Аналогично и для государственных институтов социализации, социальной сферы и средств массовой коммуникации (СМК), а также полугосударственных (по факту) конфессиональных институтов, хотя по закону они – общественные организации. В регионе Северного Кавказа своя имеются развитая система СМК (пресса и ТВ на национальных языках), свой региональный компонент в сфере образования и культуры. И, наконец, есть своя, качественно отличная конфессиональная система. Специфика в функционировании этих институтов прямо вытекает из федеративных принципов. Последние призваны учитывать социокультурную (этническую и конфессиональную специфику политических и правовых традиций) особенность региона. Потому различия здесь ощутимы, а «зазор» между подсистемами в данном случае еще более значителен.

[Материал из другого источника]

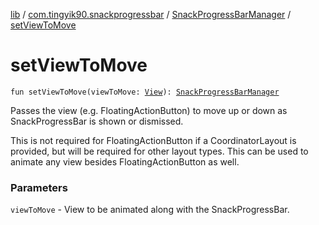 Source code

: [lib](../../index.md) / [com.tingyik90.snackprogressbar](../index.md) / [SnackProgressBarManager](index.md) / [setViewToMove](./set-view-to-move.md)

# setViewToMove

`fun setViewToMove(viewToMove: `[`View`](https://developer.android.com/reference/android/view/View.html)`): `[`SnackProgressBarManager`](index.md)

Passes the view (e.g. FloatingActionButton) to move up or down as SnackProgressBar is shown or dismissed.

This is not required for FloatingActionButton if a CoordinatorLayout is provided, but will be required for
other layout types. This can be used to animate any view besides FloatingActionButton as well.

### Parameters

`viewToMove` - View to be animated along with the SnackProgressBar.
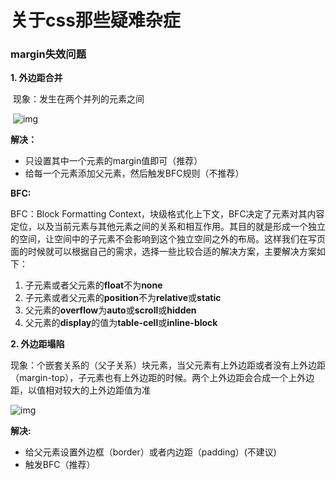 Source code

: # 关于css那些疑难杂症

### margin失效问题

**1. 外边距合并**

​      现象：发生在两个并列的元素之间

​		![img](https://pic3.zhimg.com/v2-39a61730c6f5c9a359c96f3a9d58499a_b.jpg)

**解决：**

* 只设置其中一个元素的margin值即可（推荐）
* 给每一个元素添加父元素，然后触发BFC规则（不推荐）



**BFC:**

BFC：Block Formatting Context，块级格式化上下文，BFC决定了元素对其内容定位，以及当前元素与其他元素之间的关系和相互作用。其目的就是形成一个独立的空间，让空间中的子元素不会影响到这个独立空间之外的布局。这样我们在写页面的时候就可以根据自己的需求，选择一些比较合适的解决方案，主要解决方案如下：

1. 子元素或者父元素的**float**不为**none**
2. 子元素或者父元素的**position**不为**relative**或**static**
3. 父元素的**overflow**为**auto**或**scroll**或**hidden**
4. 父元素的**display**的值为**table-cell**或**inline-block**



**2. 外边距塌陷**

​	现象：个嵌套关系的（父子关系）块元素，当父元素有上外边距或者没有上外边距（margin-top），子元素也有上外边距的时候。两个上外边距会合成一个上外边距，以值相对较大的上外边距值为准

![img](https://pic1.zhimg.com/v2-6ac492e5d34a17790ea8662a9c9323cc_b.jpg)

**解决:**

* 给父元素设置外边框（border）或者内边距（padding）(不建议)
* 触发BFC（推荐）

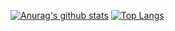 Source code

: [![Anurag's github stats](https://github-readme-stats.vercel.app/api?username=lacomaco)](https://github.com/anuraghazra/github-readme-stats)
[![Top Langs](https://github-readme-stats.vercel.app/api/top-langs?username=lacomaco&layout=compact)](https://github.com/anuraghazra/github-readme-stats)

<!--
**lacomaco/lacomaco** is a ✨ _special_ ✨ repository because its `README.md` (this file) appears on your GitHub profile.

Here are some ideas to get you started:

- 🔭 I’m currently working on ...
- 🌱 I’m currently learning ...
- 👯 I’m looking to collaborate on ...
- 🤔 I’m looking for help with ...
- 💬 Ask me about ...
- 📫 How to reach me: ...
- 😄 Pronouns: ...
- ⚡ Fun fact: ...
-->
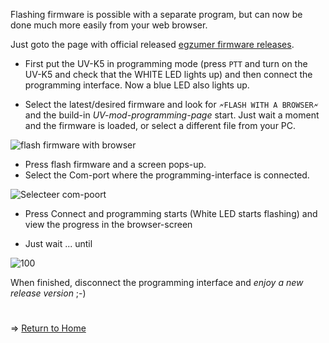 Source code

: Flashing firmware is possible with a separate program, but can now be done much more easily from your web browser.

Just goto the page with official released [egzumer firmware releases](https://github.com/egzumer/uv-k5-firmware-custom/releases).

* First put the UV-K5 in programming mode (press `PTT` and turn on the UV-K5 and check that the WHITE LED lights up) and then connect the programming interface. Now a blue LED also lights up.

* Select the latest/desired firmware and look for 
 `🗲FLASH WITH A BROWSER🗲`
and the build-in _UV-mod-programming-page_ start.
Just wait a moment and the firmware is loaded, or select a different file from your PC. 

![flash firmware with browser](https://github.com/egzumer/uv-k5-firmware-custom/assets/148579604/c24ea880-cecd-4477-b89c-7988f61d5e15)

* Press flash firmware and a screen pops-up.
* Select the Com-port where the programming-interface is connected.

![Selecteer com-poort](https://github.com/egzumer/uv-k5-firmware-custom/assets/148579604/0b663992-2abc-4504-ae3b-6e3e2b55d5e6)

* Press Connect and programming starts (White LED starts flashing) and view the progress in the browser-screen

* Just wait ... until

![100](https://github.com/egzumer/uv-k5-firmware-custom/assets/148579604/4cbcf252-dab0-45f8-b106-f753156eb95c)

When finished, disconnect the programming interface and _enjoy a new release version_ ;-)

#
=> [Return to Home](https://github.com/egzumer/uv-k5-firmware-custom/wiki)





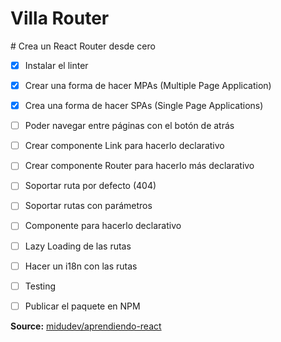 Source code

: # Villa Router

# Crea un React Router desde cero

- [x] Instalar el linter
- [x] Crear una forma de hacer MPAs (Multiple Page Application)
- [x] Crea una forma de hacer SPAs (Single Page Applications)
- [ ] Poder navegar entre páginas con el botón de atrás
- [ ] Crear componente Link para hacerlo declarativo
- [ ] Crear componente Router para hacerlo más declarativo
- [ ] Soportar ruta por defecto (404)
- [ ] Soportar rutas con parámetros
- [ ] Componente <Route /> para hacerlo declarativo
- [ ] Lazy Loading de las rutas
- [ ] Hacer un i18n con las rutas
- [ ] Testing
- [ ] Publicar el paquete en NPM


**Source:** [midudev/aprendiendo-react](https://github.com/midudev/aprendiendo-react) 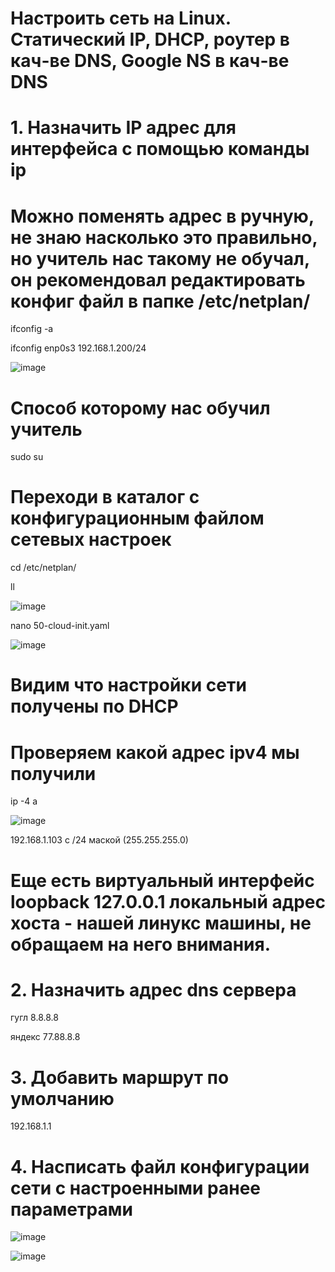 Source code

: # Настроить сеть на Linux. Статический IP, DHCP, роутер в кач-ве DNS, Google NS в кач-ве DNS

# 1. Назначить IP адрес для интерфейса с помощью команды ip

# Можно поменять адрес в ручную, не знаю насколько это правильно, но учитель нас такому не обучал, он рекомендовал редактировать конфиг файл в папке /etc/netplan/ 

ifconfig -a

ifconfig enp0s3 192.168.1.200/24

![image](https://github.com/user-attachments/assets/0c11520e-8d86-45ef-9a7f-ed977df2e618)


# Способ которому нас обучил учитель

sudo su

# Переходи в каталог с конфигурационным файлом сетевых настроек

cd /etc/netplan/

ll

![image](https://github.com/user-attachments/assets/a22c53e5-846b-4312-a20d-790f1177edaf)


nano 50-cloud-init.yaml

![image](https://github.com/user-attachments/assets/05b58239-ede6-4580-85e1-8dbd0ebefbb3)


# Видим  что настройки сети получены по DHCP

# Проверяем какой адрес ipv4 мы получили

ip -4 a

![image](https://github.com/user-attachments/assets/d9f97cba-916e-41d5-b347-9c7a3a2cadfc)


192.168.1.103 c /24 маской (255.255.255.0)

# Еще есть виртуальный интерфейс loopback 127.0.0.1 локальный адрес хоста - нашей линукс машины, не обращаем на него внимания.

# 2. Назначить адрес dns сервера

гугл 8.8.8.8

яндекс 77.88.8.8

# 3. Добавить маршрут по умолчанию

192.168.1.1

# 4. Насписать файл конфигурации сети с настроенными ранее параметрами

![image](https://github.com/user-attachments/assets/311a7fbb-6d64-4d25-b1cb-59f2b0632da9)


![image](https://github.com/user-attachments/assets/94d78d97-a7a3-491a-b17d-b1e97b13969e)


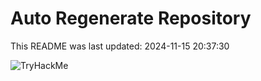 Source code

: # Auto Regenerate Repository

This README was last updated: 2024-11-15 20:37:30

 ![TryHackMe](https://tryhackme.com/badge/533634) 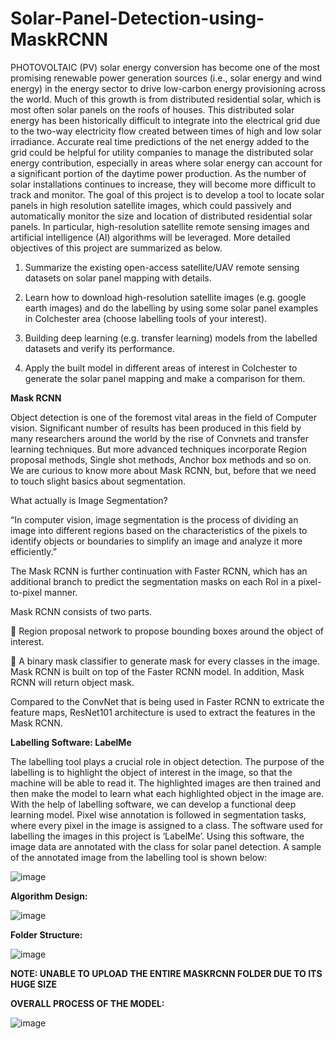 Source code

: # Solar-Panel-Detection-using-MaskRCNN

PHOTOVOLTAIC (PV) solar energy conversion has become one of the most promising renewable power generation sources (i.e., solar energy and wind energy) in the energy sector to drive low-carbon energy provisioning across the world. Much of this growth is from distributed residential solar, which is most often solar panels on the roofs of houses. This distributed solar energy has been historically difficult to integrate into the electrical grid due to the two-way electricity flow created between times of high and low solar irradiance. Accurate real time predictions of the net energy added to the grid could be helpful for utility companies to manage the distributed solar energy contribution, especially in areas where solar energy can account for a significant portion of the daytime power production. As the number of solar installations continues to increase, they will become more difficult to track and monitor. The goal of this project is to develop a tool to locate solar panels in high resolution satellite images, which could passively and automatically monitor the size and location of distributed residential solar panels. In particular, high-resolution satellite remote sensing images and artificial intelligence (AI) algorithms will be leveraged. More detailed objectives of this project are summarized as below. 

1.	Summarize the existing open-access satellite/UAV remote sensing datasets on solar panel mapping with details. 

2.	Learn how to download high-resolution satellite images (e.g. google earth images) and do the labelling by using some solar panel examples in Colchester area (choose labelling tools of your interest). 

3.	Building deep learning (e.g. transfer learning) models from the labelled datasets and verify its performance. 

4.	Apply the built model in different areas of interest in Colchester to generate the solar panel mapping and make a comparison for them. 

**Mask RCNN**

Object detection is one of the foremost vital areas in the field of Computer vision. Significant
number of results has been produced in this field by many researchers around the world by the
rise of Convnets and transfer learning techniques. But more advanced techniques incorporate
Region proposal methods, Single shot methods, Anchor box methods and so on. We are
curious to know more about Mask RCNN, but, before that we need to touch slight basics
about segmentation.

What actually is Image Segmentation?

“In computer vision, image segmentation is the process of dividing an image into different regions based on the characteristics of the pixels to identify objects or boundaries to simplify an image and analyze it more efficiently.” 

The Mask RCNN is further continuation with Faster RCNN, which has an additional branch to predict the segmentation masks on each RoI in a pixel-to-pixel manner.

Mask RCNN consists of two parts.

 Region proposal network to propose bounding boxes around the object of interest.

 A binary mask classifier to generate mask for every classes in the image.
Mask RCNN is built on top of the Faster RCNN model. In addition, Mask RCNN will return
object mask.

Compared to the ConvNet that is being used in Faster RCNN to extricate the feature maps, ResNet101 architecture is used to extract the features in the Mask RCNN.

**Labelling Software: LabelMe**

The labelling tool plays a crucial role in object detection. The purpose of the labelling is to
highlight the object of interest in the image, so that the machine will be able to read it. The
highlighted images are then trained and then make the model to learn what each highlighted
object in the image are. With the help of labelling software, we can develop a functional deep
learning model. Pixel wise annotation is followed in segmentation tasks, where every pixel in
the image is assigned to a class. 
The software used for labelling the images in this project is ‘LabelMe’. Using this software,
the image data are annotated with the class for solar panel detection. A sample of the
annotated image from the labelling tool is shown below: 

![image](https://user-images.githubusercontent.com/75327547/142772473-cf567036-4ed6-4892-abfb-3dbdf14e7bd4.png)

**Algorithm Design:**

![image](https://user-images.githubusercontent.com/75327547/142772510-211412c5-9bc3-445f-a630-c75d133f8292.png)

**Folder Structure:**

![image](https://user-images.githubusercontent.com/75327547/142772585-856de277-fc0f-4ef1-9524-7873d142628c.png)

**NOTE: UNABLE TO UPLOAD THE ENTIRE MASKRCNN FOLDER DUE TO ITS HUGE SIZE**

**OVERALL PROCESS OF THE MODEL:**

![image](https://user-images.githubusercontent.com/75327547/142772646-f309bc48-b7da-48a0-8701-85077bb82f1b.png)

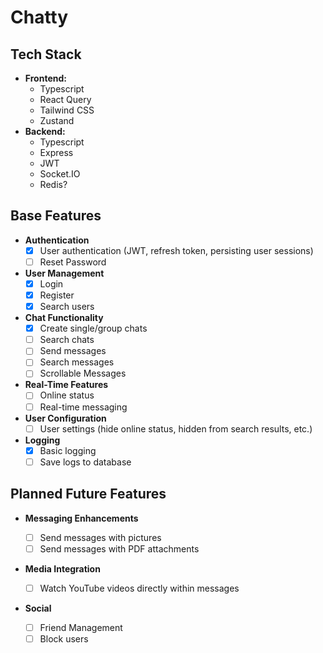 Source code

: # Chatty

## Tech Stack

-   **Frontend:**
    -   Typescript
    -   React Query
    -   Tailwind CSS
    -   Zustand
-   **Backend:**
    -   Typescript
    -   Express
    -   JWT
    -   Socket.IO
    -   Redis?

## Base Features

-   **Authentication**
    -   [x] User authentication (JWT, refresh token, persisting user sessions)
    -   [ ] Reset Password
-   **User Management**
    -   [x] Login
    -   [x] Register
    -   [x] Search users
-   **Chat Functionality**
    -   [x] Create single/group chats
    -   [ ] Search chats
    -   [ ] Send messages
    -   [ ] Search messages
    -   [ ] Scrollable Messages
-   **Real-Time Features**
    -   [ ] Online status
    -   [ ] Real-time messaging
-   **User Configuration**
    -   [ ] User settings (hide online status, hidden from search results, etc.)
-   **Logging**
    -   [x] Basic logging
    -   [ ] Save logs to database

## Planned Future Features

-   **Messaging Enhancements**

    -   [ ] Send messages with pictures
    -   [ ] Send messages with PDF attachments

-   **Media Integration**
    -   [ ] Watch YouTube videos directly within messages
-   **Social**
    -   [ ] Friend Management
    -   [ ] Block users
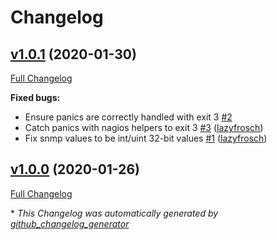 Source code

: # Changelog

## [v1.0.1](https://github.com/NETWAYS/check_hp_disk_firmware/tree/v1.0.1) (2020-01-30)

[Full Changelog](https://github.com/NETWAYS/check_hp_disk_firmware/compare/v1.0.0...v1.0.1)

**Fixed bugs:**

- Ensure panics are correctly handled with exit 3 [\#2](https://github.com/NETWAYS/check_hp_disk_firmware/issues/2)
- Catch panics with nagios helpers to exit 3 [\#3](https://github.com/NETWAYS/check_hp_disk_firmware/pull/3) ([lazyfrosch](https://github.com/lazyfrosch))
- Fix snmp values to be int/uint 32-bit values [\#1](https://github.com/NETWAYS/check_hp_disk_firmware/pull/1) ([lazyfrosch](https://github.com/lazyfrosch))

## [v1.0.0](https://github.com/NETWAYS/check_hp_disk_firmware/tree/v1.0.0) (2020-01-26)

[Full Changelog](https://github.com/NETWAYS/check_hp_disk_firmware/compare/7c8517e36fc61fb7641fa90a6ab2b009765a1034...v1.0.0)



\* *This Changelog was automatically generated by [github_changelog_generator](https://github.com/github-changelog-generator/github-changelog-generator)*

Теперь рассмотрим социокультурные подсистемы и тесно с ними связанные социальные структуры обществ в республиках Северного Кавказа (СК): как они влияют на другие подсистемы в местных обществах и в чем это влияние отражается? Можно ли собственно «развести» влияние внутренних и внешних факторов? Нам важно не опуститься до базарной склоки, когда одни видят главное зло во влиянии внешних факторов (спецслужбы Запада, федеральный фактор, включая и Антисистему), другие же наоборот – во внутренних факторах: коррупция и клановость (непотизм), так называемый «ваххабизм» – исламский радикализм. В общем, особый тип социокультуры и социальной структуры с выдающейся ролью кланов (субэтнических, общинных) в связке. Правда, мало кто может объяснить, чем отличается клановость на федеральном уровне (Питер как главный поставщик кадров в правящую политэкономическую элиту) от региональной ее модификации. Более того, в некоторых республиках (например, Дагестан и Кабардино-Балкария) по формальным признакам клановость вообще нельзя обнаружить, а правящая элита формируется из разных этнических «сегментов». Таков политический обычай, и его нарушение может серьезно дестабилизировать ситуацию.